Maybe Wren doesn’t need to leave to find out who she
is. Maybe she already exists in herself like the fat cat who sleeps in the sun
with a face that looks exactly like Audrey Hepburn’s. Maybe her pale eyes
and pouty lips are coming together with her baby doll cheeks. Maybe her boots
and her green stockings and her purple dog collar and chunky funky rings are
breathing along with her, welcoming her as she becomes herself. As she changes
from the fat cheeked bony little girl who dreaded questions about herself and
slinked into the shadows of her curvy laughing squinty eyed friend. But Wren is
by herself now. Nobody to slink along beside. And besides when she wears her
witch boots she’s too tall to hide behind anyone anymore. But that is all very well because she
doesn’t want to hide anymore. She wants to bloom into a weird looking
flower that nobody has ever seen before. And she wants some people to shrink
back in fear or disgust. And she wants others to lean forward to smell her
lavender green tea scent and touch her vintage velvet petals. But she also
wants to drag a tail of barbed wire along behind her so that the peppery
pig-nosed bare clone girls will step on it and the barbs will cut into their
scaly feet.
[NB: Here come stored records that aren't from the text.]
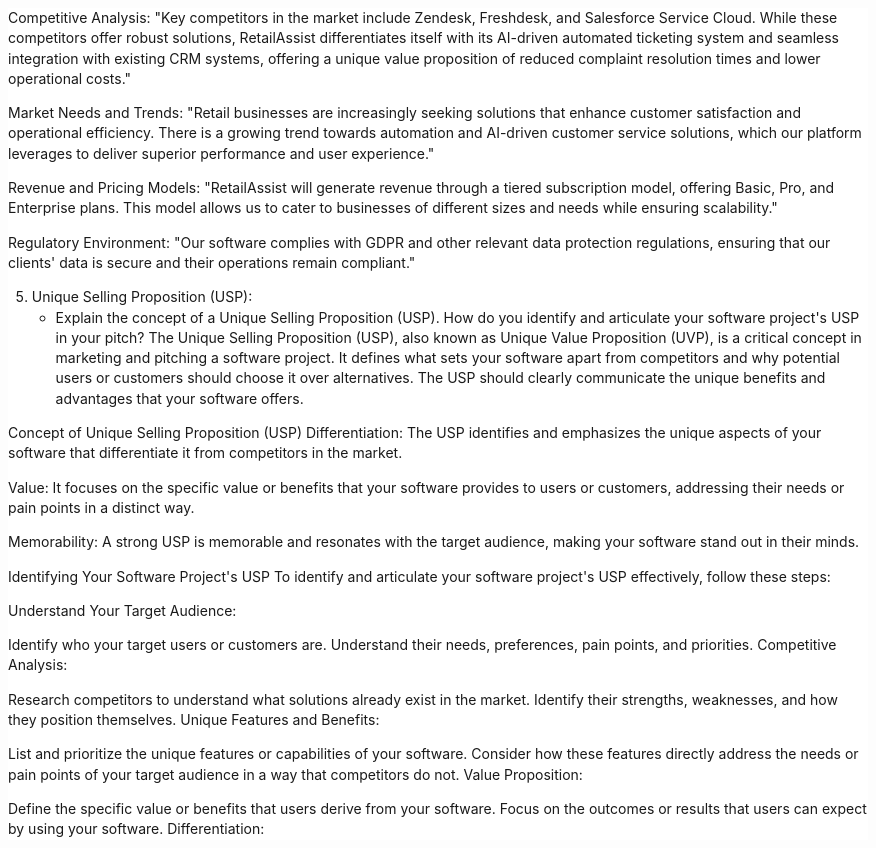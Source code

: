 Competitive Analysis:
"Key competitors in the market include Zendesk, Freshdesk, and Salesforce Service Cloud. While these competitors offer robust solutions, RetailAssist differentiates itself with its AI-driven automated ticketing system and seamless integration with existing CRM systems, offering a unique value proposition of reduced complaint resolution times and lower operational costs."

Market Needs and Trends:
"Retail businesses are increasingly seeking solutions that enhance customer satisfaction and operational efficiency. There is a growing trend towards automation and AI-driven customer service solutions, which our platform leverages to deliver superior performance and user experience."

Revenue and Pricing Models:
"RetailAssist will generate revenue through a tiered subscription model, offering Basic, Pro, and Enterprise plans. This model allows us to cater to businesses of different sizes and needs while ensuring scalability."

Regulatory Environment:
"Our software complies with GDPR and other relevant data protection regulations, ensuring that our clients' data is secure and their operations remain compliant."

5. Unique Selling Proposition (USP):
   - Explain the concept of a Unique Selling Proposition (USP). How do you identify and articulate your software project's USP in your pitch?
   The Unique Selling Proposition (USP), also known as Unique Value Proposition (UVP), is a critical concept in marketing and pitching a software project. It defines what sets your software apart from competitors and why potential users or customers should choose it over alternatives. The USP should clearly communicate the unique benefits and advantages that your software offers.

Concept of Unique Selling Proposition (USP)
Differentiation: The USP identifies and emphasizes the unique aspects of your software that differentiate it from competitors in the market.

Value: It focuses on the specific value or benefits that your software provides to users or customers, addressing their needs or pain points in a distinct way.

Memorability: A strong USP is memorable and resonates with the target audience, making your software stand out in their minds.

Identifying Your Software Project's USP
To identify and articulate your software project's USP effectively, follow these steps:

Understand Your Target Audience:

Identify who your target users or customers are.
Understand their needs, preferences, pain points, and priorities.
Competitive Analysis:

Research competitors to understand what solutions already exist in the market.
Identify their strengths, weaknesses, and how they position themselves.
Unique Features and Benefits:

List and prioritize the unique features or capabilities of your software.
Consider how these features directly address the needs or pain points of your target audience in a way that competitors do not.
Value Proposition:

Define the specific value or benefits that users derive from your software.
Focus on the outcomes or results that users can expect by using your software.
Differentiation:
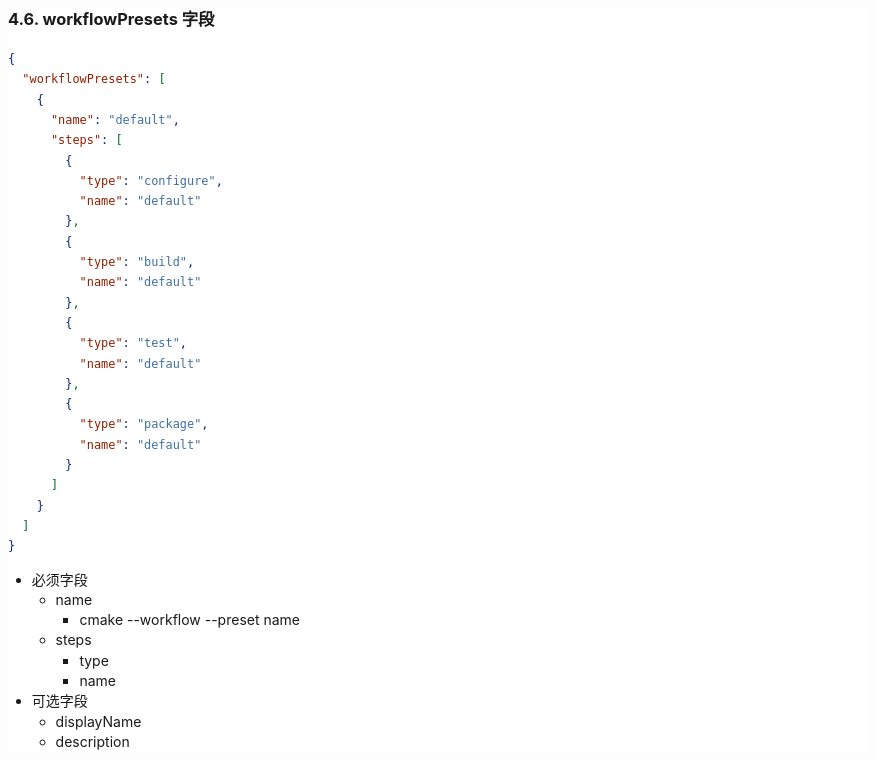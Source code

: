### 4.6. workflowPresets 字段
```json
{
  "workflowPresets": [
    {
      "name": "default",
      "steps": [
        {
          "type": "configure",
          "name": "default"
        },
        {
          "type": "build",
          "name": "default"
        },
        {
          "type": "test",
          "name": "default"
        },
        {
          "type": "package",
          "name": "default"
        }
      ]
    }
  ]
}
```
- 必须字段
  - name
    - cmake --workflow --preset name
  - steps
    - type
    - name
- 可选字段
  - displayName
  - description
And she wants painful shrieks to stream from their globby glossed
lips. And she will cackle a sharp-toothed giggle and dance away in her witch
boots. Though she never really likes to dance. She would rather jump and push
and shove in a pile underneath her number one punky funky rock gods. So she
clomps along understanding herself more with every step on the cold cracked
grinning sidewalk peering at her as she walks. So Wren walks.